• WHAT THE EXERCISE ASKS
The result should be a faithful copy of every entry below, with the pictures left out.

• GIVEN RECORDS
[Start of section]

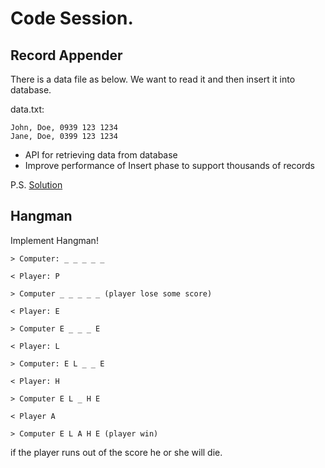 # Code Session.
## Record Appender
There is a data file as below. We want to read it and then insert it into database.

data.txt:

```
John, Doe, 0939 123 1234
Jane, Doe, 0399 123 1234
```

- API for retrieving data from database
- Improve performance of Insert phase to support thousands of records

P.S. [Solution](https://github.com/elahe-dastan/record-appender)

## Hangman
Implement Hangman!

```
> Computer: _ _ _ _ _

< Player: P

> Computer _ _ _ _ _ (player lose some score)

< Player: E

> Computer E _ _ _ E

< Player: L

> Computer: E L _ _ E

< Player: H

> Computer E L _ H E

< Player A

> Computer E L A H E (player win)
```

if the player runs out of the score he or she will die.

[End of section]

• EXPECTED ANSWER
 # Code Session.
## Record Appender
There is a data file as below. We want to read it and then insert it into database.

data.txt:

```
John, Doe, 0939 123 1234
Jane, Doe, 0399 123 1234
```

- API for retrieving data from database
- Improve performance of Insert phase to support thousands of records

P.S. [Solution](https://github.com/elahe-dastan/record-appender)

## Hangman
Implement Hangman!

```
> Computer: _ _ _ _ _

< Player: P

> Computer _ _ _ _ _ (player lose some score)

< Player: E

> Computer E _ _ _ E

< Player: L

> Computer: E L _ _ E

< Player: H

> Computer E L _ H E

< Player A

> Computer E L A H E (player win)
```

if the player runs out of the score he or she will die.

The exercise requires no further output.